Exercise aim: All that should come back is the lines of the data below from the one containing "type Prefix = Int" to the one containing "Such definition can", inclusive, exactly as they stand.

Material to process:
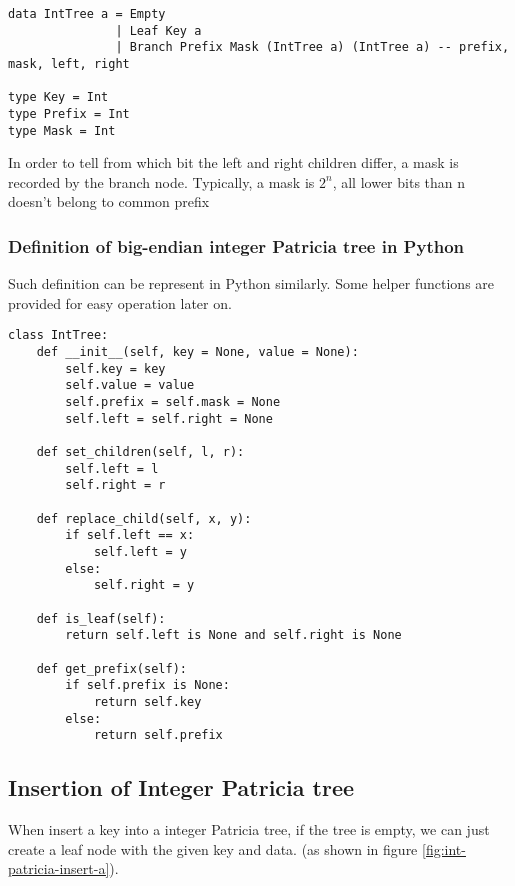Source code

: \documentclass{article}
\begin{document}
\lstset{language=Haskell}
\begin{lstlisting}
data IntTree a = Empty 
               | Leaf Key a
               | Branch Prefix Mask (IntTree a) (IntTree a) -- prefix, mask, left, right

type Key = Int
type Prefix = Int
type Mask = Int
\end{lstlisting}

In order to tell from which bit the left and right children differ, a
mask is recorded by the branch node. Typically, a mask is $2^n$, all
lower bits than n doesn't belong to common prefix

\subsubsection*{Definition of big-endian integer Patricia tree in Python}
Such definition can be represent in Python similarly. Some helper
functions are provided for easy operation later on.

\lstset{language=Python}
\begin{lstlisting}
class IntTree:
    def __init__(self, key = None, value = None):
        self.key = key
        self.value = value
        self.prefix = self.mask = None
        self.left = self.right = None

    def set_children(self, l, r):
        self.left = l
        self.right = r

    def replace_child(self, x, y):
        if self.left == x:
            self.left = y
        else:
            self.right = y

    def is_leaf(self):
        return self.left is None and self.right is None

    def get_prefix(self):
        if self.prefix is None:
            return self.key
        else:
            return self.prefix
\end{lstlisting}

\subsection{Insertion of Integer Patricia tree}
When insert a key into a integer Patricia tree, if the tree is empty,
we can just create a leaf node with the given key and data. (as shown
in figure \ref{fig:int-patricia-insert-a}).
\end{document}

Exercise answer:
type Prefix = Int
type Mask = Int
\end{lstlisting}

In order to tell from which bit the left and right children differ, a
mask is recorded by the branch node. Typically, a mask is $2^n$, all
lower bits than n doesn't belong to common prefix

\subsubsection*{Definition of big-endian integer Patricia tree in Python}
Such definition can be represent in Python similarly. Some helper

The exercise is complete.